Notes on Collections
Monthly Spreads When something goes wrong in bullet journaling, monthly spreads is the most common culprit. Not always — some problems live elsewhe...
This is a small site about bullet journaling. Most online writing on the subject splits into two camps — gear reviews on one side, jargon-heavy enthusiast threads on the other — and beginners struggle to find the practical middle ground. The aim here is the opposite: notes that came out of years of logging the boring parts of bullet journaling.
If you are completely new, start with daily log — that is the foundation that makes the rest easier to learn. Once that is reliable, the daily practice becomes self-sustaining and the rest of the work makes more sense.
Collections
Most beginner advice about collections comes in the form of fixed rules — do exactly this for exactly this long, then stop. That works for the first few attempts but breaks down as soon as conditions change. Collections is more usefully understood as a set of relationships: what is happening, what you want to happen, and the small adjustment that brings the two closer.
A practical way in: take whatever you currently do for collections and try one experiment. Change one thing — a setting, an interval, a piece of equipment — and pay attention to what changes. Two weeks of small experiments will tell you more about collections than any single article. The articles here can offer a starting point; the rest is yours to discover by migrating.
Avoiding Overdesign
When something goes wrong in bullet journaling, avoiding overdesign is the most common culprit. Not always — some problems live elsewhere — but checking avoiding overdesign first will solve a clear majority of the everyday hiccups a beginner runs into. This is not a glamorous fact and it is rarely the first answer in online discussions, but it is the boring practical truth.
So: when in doubt, look at avoiding overdesign. When the result is off, when the process feels harder than it should, when something has stopped working that used to work — start with avoiding overdesign. Even when the answer turns out to be elsewhere, the diagnostic habit of checking avoiding overdesign first is worth building.
Daily Log
The classic mistake with daily log is mistaking enthusiasm for progress. In the first few weeks of bullet journaling, doing something with daily log every day feels like a clear sign of dedication. Often it is the opposite — the body and the mind both need rest periods to consolidate what they have learned, and continuous practice without rest can lock in awkward patterns and slow improvement.
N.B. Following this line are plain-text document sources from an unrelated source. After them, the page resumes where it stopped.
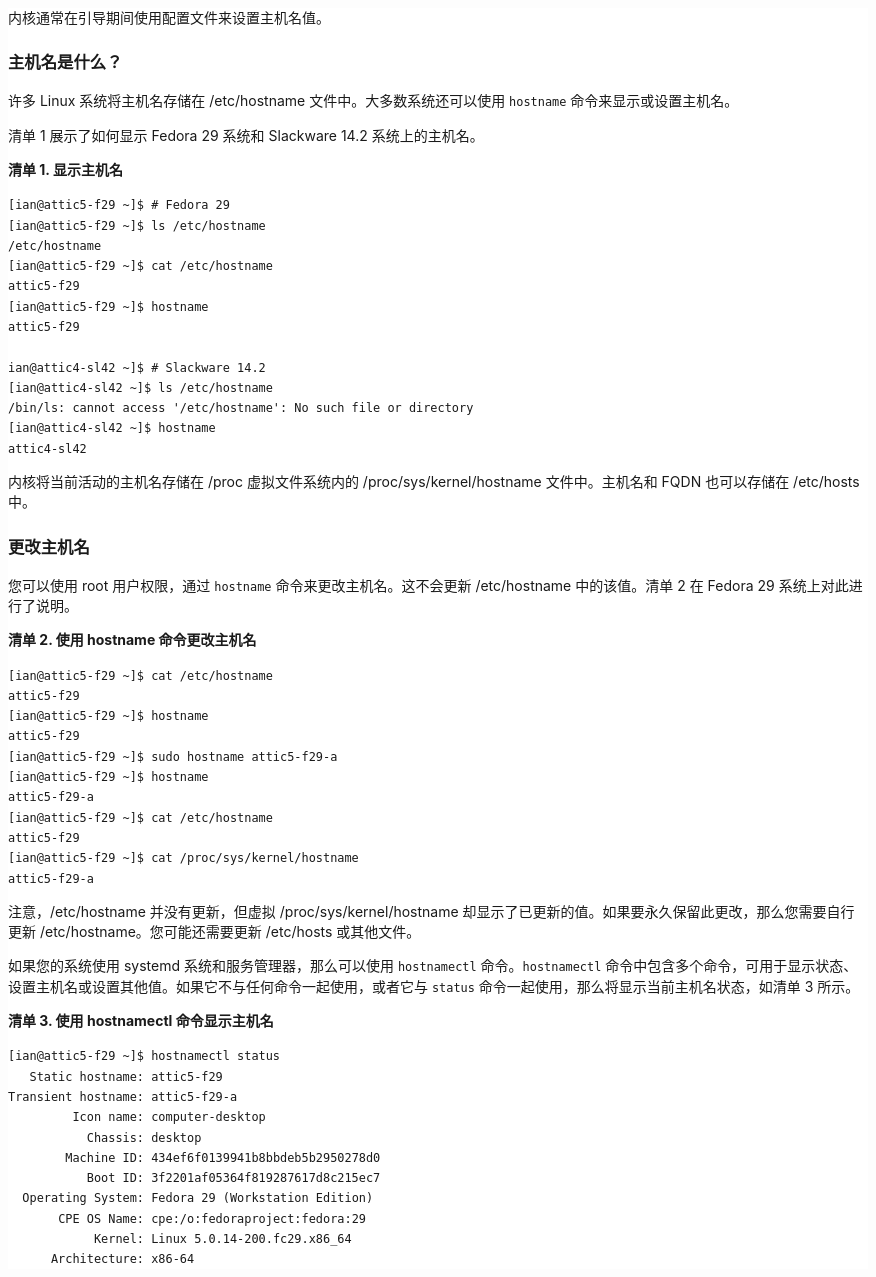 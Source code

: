 内核通常在引导期间使用配置文件来设置主机名值。

### 主机名是什么？

许多 Linux 系统将主机名存储在 /etc/hostname 文件中。大多数系统还可以使用 `hostname` 命令来显示或设置主机名。

清单 1 展示了如何显示 Fedora 29 系统和 Slackware 14.2 系统上的主机名。

**清单 1\. 显示主机名**

```
[ian@attic5-f29 ~]$ # Fedora 29
[ian@attic5-f29 ~]$ ls /etc/hostname
/etc/hostname
[ian@attic5-f29 ~]$ cat /etc/hostname
attic5-f29
[ian@attic5-f29 ~]$ hostname
attic5-f29

ian@attic4-sl42 ~]$ # Slackware 14.2
[ian@attic4-sl42 ~]$ ls /etc/hostname
/bin/ls: cannot access '/etc/hostname': No such file or directory
[ian@attic4-sl42 ~]$ hostname
attic4-sl42 
```

内核将当前活动的主机名存储在 /proc 虚拟文件系统内的 /proc/sys/kernel/hostname 文件中。主机名和 FQDN 也可以存储在 /etc/hosts 中。

### 更改主机名

您可以使用 root 用户权限，通过 `hostname` 命令来更改主机名。这不会更新 /etc/hostname 中的该值。清单 2 在 Fedora 29 系统上对此进行了说明。

**清单 2\. 使用 hostname 命令更改主机名**

```
[ian@attic5-f29 ~]$ cat /etc/hostname
attic5-f29
[ian@attic5-f29 ~]$ hostname
attic5-f29
[ian@attic5-f29 ~]$ sudo hostname attic5-f29-a
[ian@attic5-f29 ~]$ hostname
attic5-f29-a
[ian@attic5-f29 ~]$ cat /etc/hostname
attic5-f29
[ian@attic5-f29 ~]$ cat /proc/sys/kernel/hostname
attic5-f29-a 
```

注意，/etc/hostname 并没有更新，但虚拟 /proc/sys/kernel/hostname 却显示了已更新的值。如果要永久保留此更改，那么您需要自行更新 /etc/hostname。您可能还需要更新 /etc/hosts 或其他文件。

如果您的系统使用 systemd 系统和服务管理器，那么可以使用 `hostnamectl` 命令。`hostnamectl` 命令中包含多个命令，可用于显示状态、设置主机名或设置其他值。如果它不与任何命令一起使用，或者它与 `status` 命令一起使用，那么将显示当前主机名状态，如清单 3 所示。

**清单 3\. 使用 hostnamectl 命令显示主机名**

```
[ian@attic5-f29 ~]$ hostnamectl status
   Static hostname: attic5-f29
Transient hostname: attic5-f29-a
         Icon name: computer-desktop
           Chassis: desktop
        Machine ID: 434ef6f0139941b8bbdeb5b2950278d0
           Boot ID: 3f2201af05364f819287617d8c215ec7
  Operating System: Fedora 29 (Workstation Edition)
       CPE OS Name: cpe:/o:fedoraproject:fedora:29
            Kernel: Linux 5.0.14-200.fc29.x86_64
      Architecture: x86-64 
```
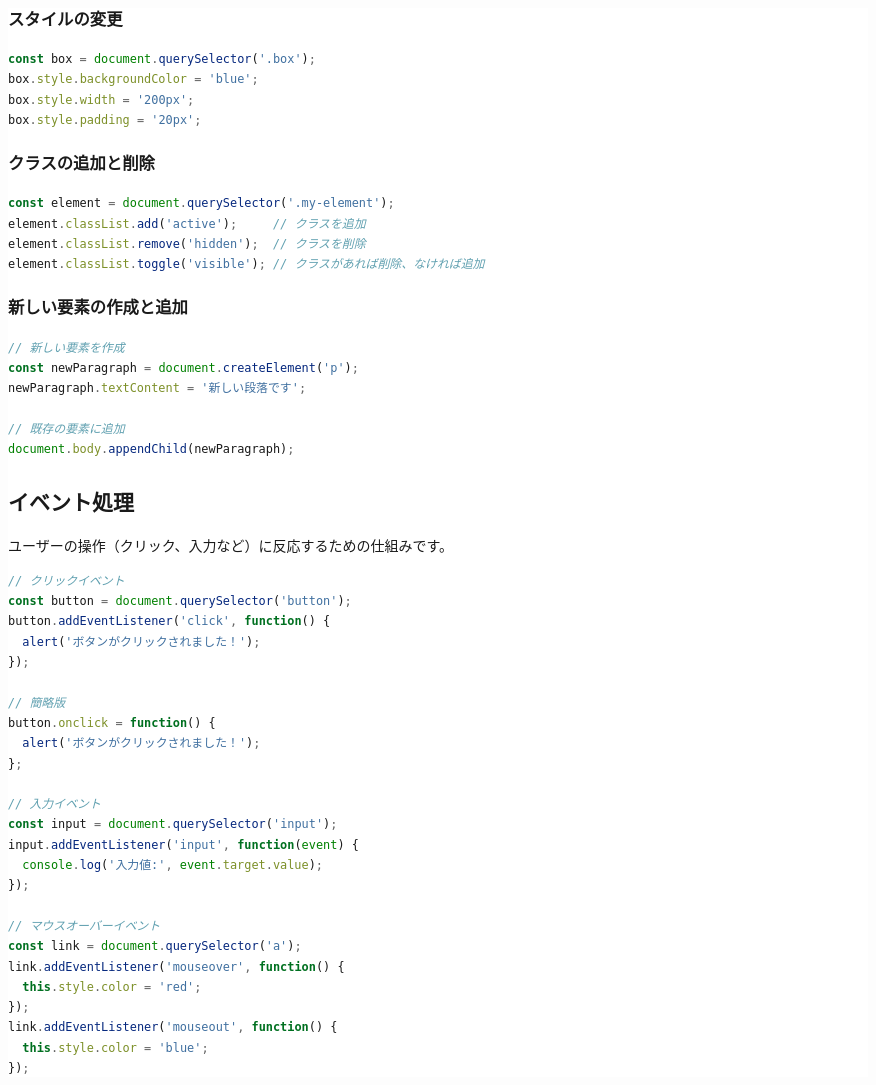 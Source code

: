 ### スタイルの変更

```javascript
const box = document.querySelector('.box');
box.style.backgroundColor = 'blue';
box.style.width = '200px';
box.style.padding = '20px';
```

### クラスの追加と削除

```javascript
const element = document.querySelector('.my-element');
element.classList.add('active');     // クラスを追加
element.classList.remove('hidden');  // クラスを削除
element.classList.toggle('visible'); // クラスがあれば削除、なければ追加
```

### 新しい要素の作成と追加

```javascript
// 新しい要素を作成
const newParagraph = document.createElement('p');
newParagraph.textContent = '新しい段落です';

// 既存の要素に追加
document.body.appendChild(newParagraph);
```

## イベント処理
ユーザーの操作（クリック、入力など）に反応するための仕組みです。

```javascript
// クリックイベント
const button = document.querySelector('button');
button.addEventListener('click', function() {
  alert('ボタンがクリックされました！');
});

// 簡略版
button.onclick = function() {
  alert('ボタンがクリックされました！');
};

// 入力イベント
const input = document.querySelector('input');
input.addEventListener('input', function(event) {
  console.log('入力値:', event.target.value);
});

// マウスオーバーイベント
const link = document.querySelector('a');
link.addEventListener('mouseover', function() {
  this.style.color = 'red';
});
link.addEventListener('mouseout', function() {
  this.style.color = 'blue';
});
```
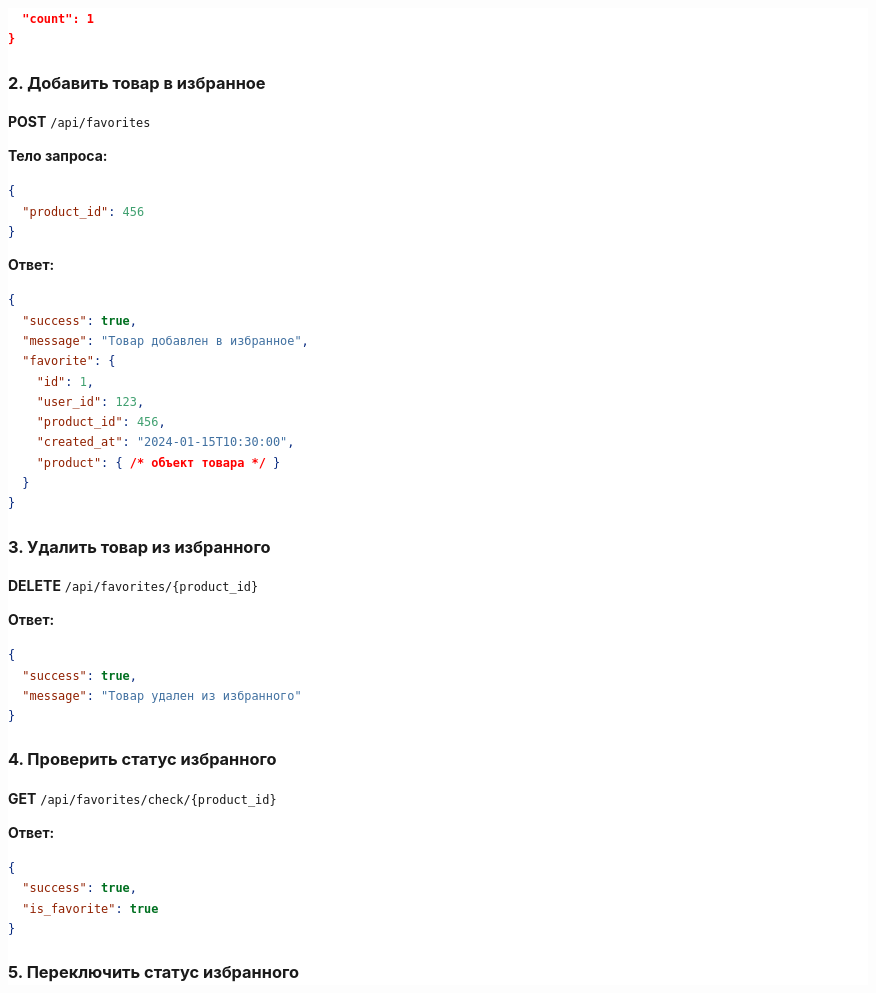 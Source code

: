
 ```json
  "count": 1
}
```

### 2. Добавить товар в избранное

**POST** `/api/favorites`

**Тело запроса:**
```json
{
  "product_id": 456
}
```

**Ответ:**
```json
{
  "success": true,
  "message": "Товар добавлен в избранное",
  "favorite": {
    "id": 1,
    "user_id": 123,
    "product_id": 456,
    "created_at": "2024-01-15T10:30:00",
    "product": { /* объект товара */ }
  }
}
```

### 3. Удалить товар из избранного

**DELETE** `/api/favorites/{product_id}`

**Ответ:**
```json
{
  "success": true,
  "message": "Товар удален из избранного"
}
```

### 4. Проверить статус избранного

**GET** `/api/favorites/check/{product_id}`

**Ответ:**
```json
{
  "success": true,
  "is_favorite": true
}
```

### 5. Переключить статус избранного
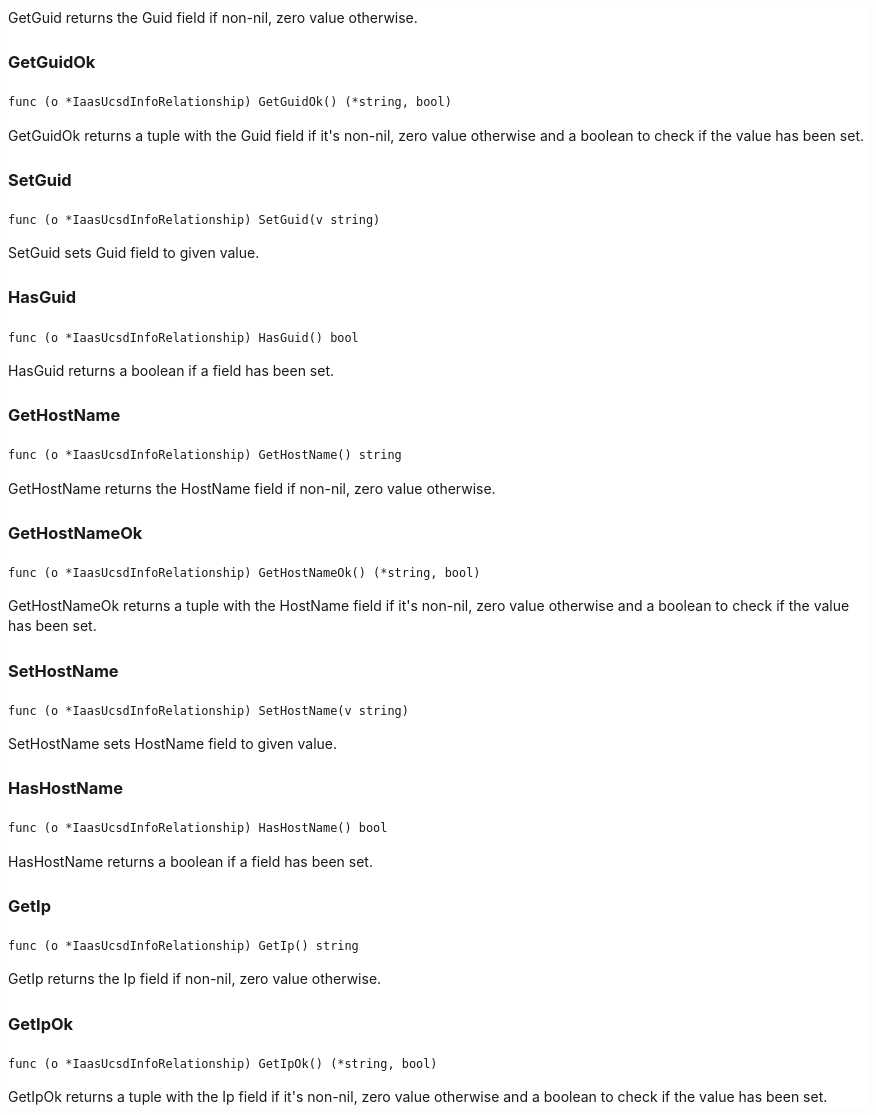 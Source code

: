 GetGuid returns the Guid field if non-nil, zero value otherwise.

### GetGuidOk

`func (o *IaasUcsdInfoRelationship) GetGuidOk() (*string, bool)`

GetGuidOk returns a tuple with the Guid field if it's non-nil, zero value otherwise
and a boolean to check if the value has been set.

### SetGuid

`func (o *IaasUcsdInfoRelationship) SetGuid(v string)`

SetGuid sets Guid field to given value.

### HasGuid

`func (o *IaasUcsdInfoRelationship) HasGuid() bool`

HasGuid returns a boolean if a field has been set.

### GetHostName

`func (o *IaasUcsdInfoRelationship) GetHostName() string`

GetHostName returns the HostName field if non-nil, zero value otherwise.

### GetHostNameOk

`func (o *IaasUcsdInfoRelationship) GetHostNameOk() (*string, bool)`

GetHostNameOk returns a tuple with the HostName field if it's non-nil, zero value otherwise
and a boolean to check if the value has been set.

### SetHostName

`func (o *IaasUcsdInfoRelationship) SetHostName(v string)`

SetHostName sets HostName field to given value.

### HasHostName

`func (o *IaasUcsdInfoRelationship) HasHostName() bool`

HasHostName returns a boolean if a field has been set.

### GetIp

`func (o *IaasUcsdInfoRelationship) GetIp() string`

GetIp returns the Ip field if non-nil, zero value otherwise.

### GetIpOk

`func (o *IaasUcsdInfoRelationship) GetIpOk() (*string, bool)`

GetIpOk returns a tuple with the Ip field if it's non-nil, zero value otherwise
and a boolean to check if the value has been set.
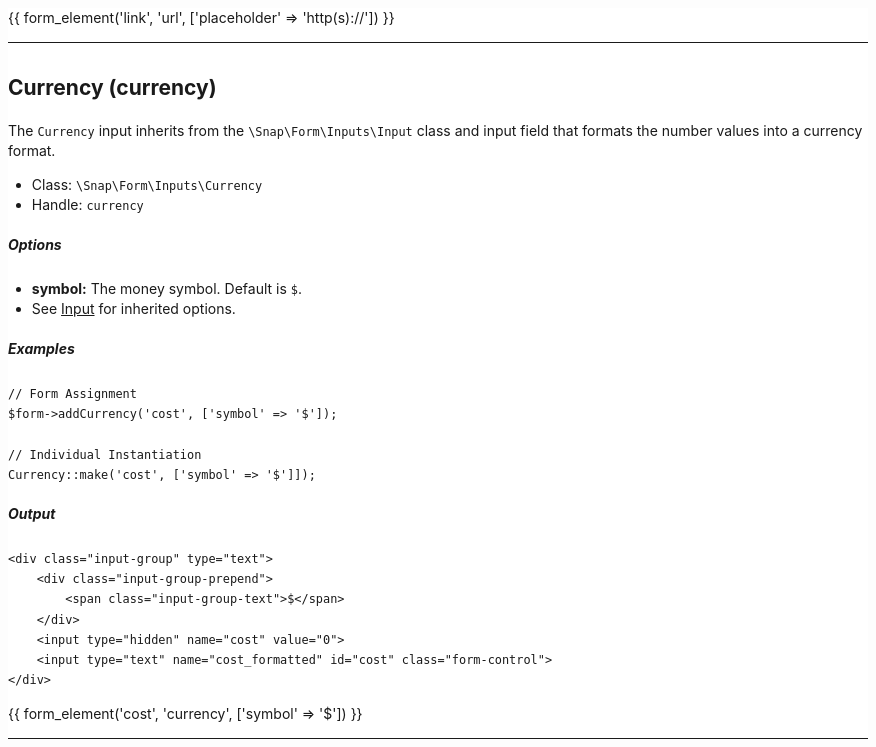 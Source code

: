 {{ form_element('link', 'url', ['placeholder' => 'http(s)://']) }}

---

## <a id="currency"></a>Currency (currency) ##
The `Currency` input inherits from the `\Snap\Form\Inputs\Input` class and input field that formats the number values into a currency format.
* Class: `\Snap\Form\Inputs\Currency`
* Handle: `currency`

##### Options #####
* **symbol:** The money symbol. Default is `$`.
* See [Input](#input) for inherited options.

##### Examples #####
```
// Form Assignment
$form->addCurrency('cost', ['symbol' => '$']);

// Individual Instantiation 
Currency::make('cost', ['symbol' => '$']]);
```

##### Output #####
```
<div class="input-group" type="text">
	<div class="input-group-prepend">
		<span class="input-group-text">$</span>
	</div>
	<input type="hidden" name="cost" value="0">
	<input type="text" name="cost_formatted" id="cost" class="form-control">
</div>
```

{{ form_element('cost', 'currency', ['symbol' => '$']) }}

--- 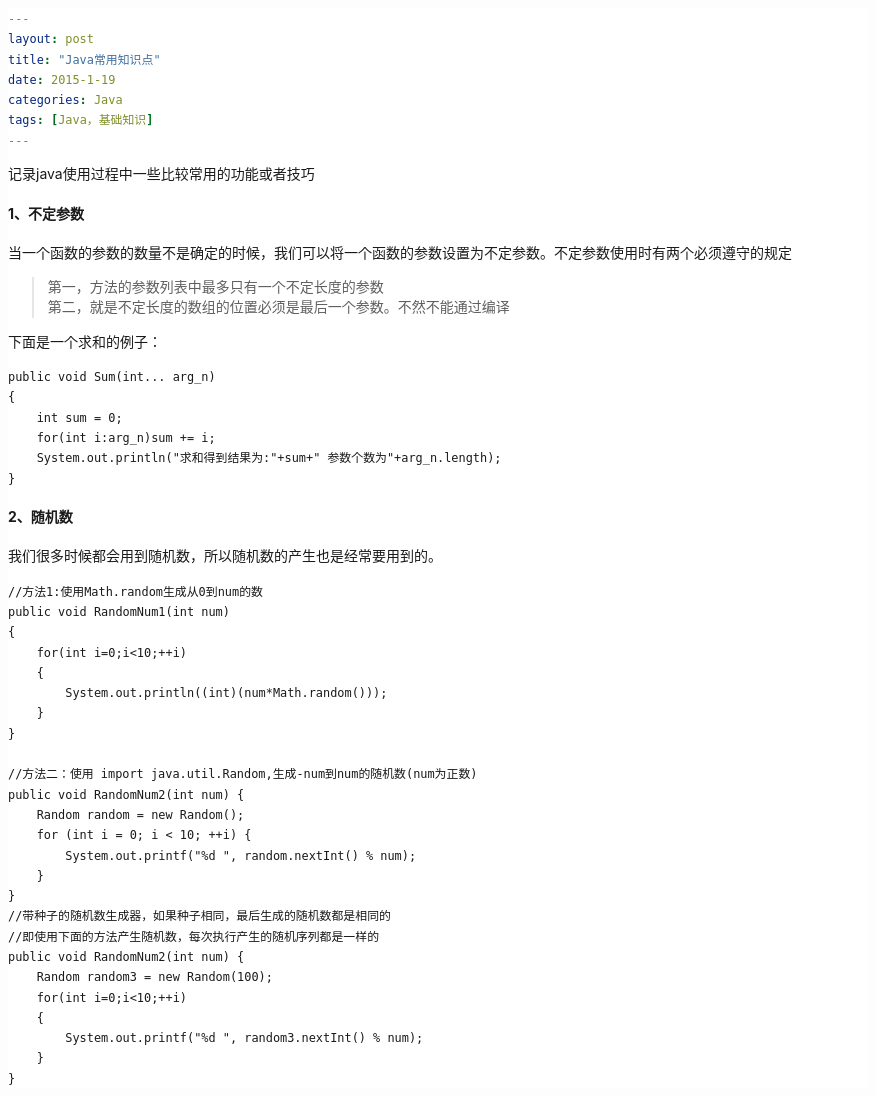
 ```yaml
---
layout: post
title: "Java常用知识点"
date: 2015-1-19
categories: Java
tags: [Java，基础知识]
---
```


记录java使用过程中一些比较常用的功能或者技巧



#### 1、不定参数
当一个函数的参数的数量不是确定的时候，我们可以将一个函数的参数设置为不定参数。不定参数使用时有两个必须遵守的规定

> 第一，方法的参数列表中最多只有一个不定长度的参数  
> 第二，就是不定长度的数组的位置必须是最后一个参数。不然不能通过编译

下面是一个求和的例子：


    public void Sum(int... arg_n)
    {
        int sum = 0;
        for(int i:arg_n)sum += i;
        System.out.println("求和得到结果为:"+sum+" 参数个数为"+arg_n.length);
    }


#### 2、随机数

我们很多时候都会用到随机数，所以随机数的产生也是经常要用到的。
	

    //方法1:使用Math.random生成从0到num的数
    public void RandomNum1(int num)
    {
        for(int i=0;i<10;++i)
        {
            System.out.println((int)(num*Math.random()));
        }
    }
	
	//方法二：使用 import java.util.Random,生成-num到num的随机数(num为正数)
	public void RandomNum2(int num) {
        Random random = new Random();
        for (int i = 0; i < 10; ++i) {
            System.out.printf("%d ", random.nextInt() % num);
        }
    }
	//带种子的随机数生成器，如果种子相同，最后生成的随机数都是相同的
	//即使用下面的方法产生随机数，每次执行产生的随机序列都是一样的
	public void RandomNum2(int num) {
		Random random3 = new Random(100);
        for(int i=0;i<10;++i)
        {
            System.out.printf("%d ", random3.nextInt() % num);
        }
	}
A pattern that works for many people: three or four short, attentive sessions on daily log per week, with full days off in between. Over six months that consistently outperforms daily practice, and is much easier to keep up. If you are about to push harder on daily log, consider whether pushing less might work better.
Choosing a Notebook
People who have been logging for a while almost all share the same observation about choosing a notebook: it gets quietly easier in the second year, and it is hard to remember exactly when. There is no breakthrough moment. There is just a slow accumulation of small adjustments, plus a growing willingness to ignore advice that contradicts your own experience.
That is good news for newcomers. choosing a notebook feels harder than it has any right to be in the first months, and it stays that way for longer than feels fair. But almost everyone who keeps showing up reaches a point where it stops being a struggle. If choosing a notebook is the part of bullet journaling you find most frustrating right now, the answer is mostly time and logging.
If you take one thing from these notes, take this: in bullet journaling, consistency beats intensity, and curiosity beats both. planning a little, often, and notice what changes from week to week. The rest will sort itself out. There is no rush.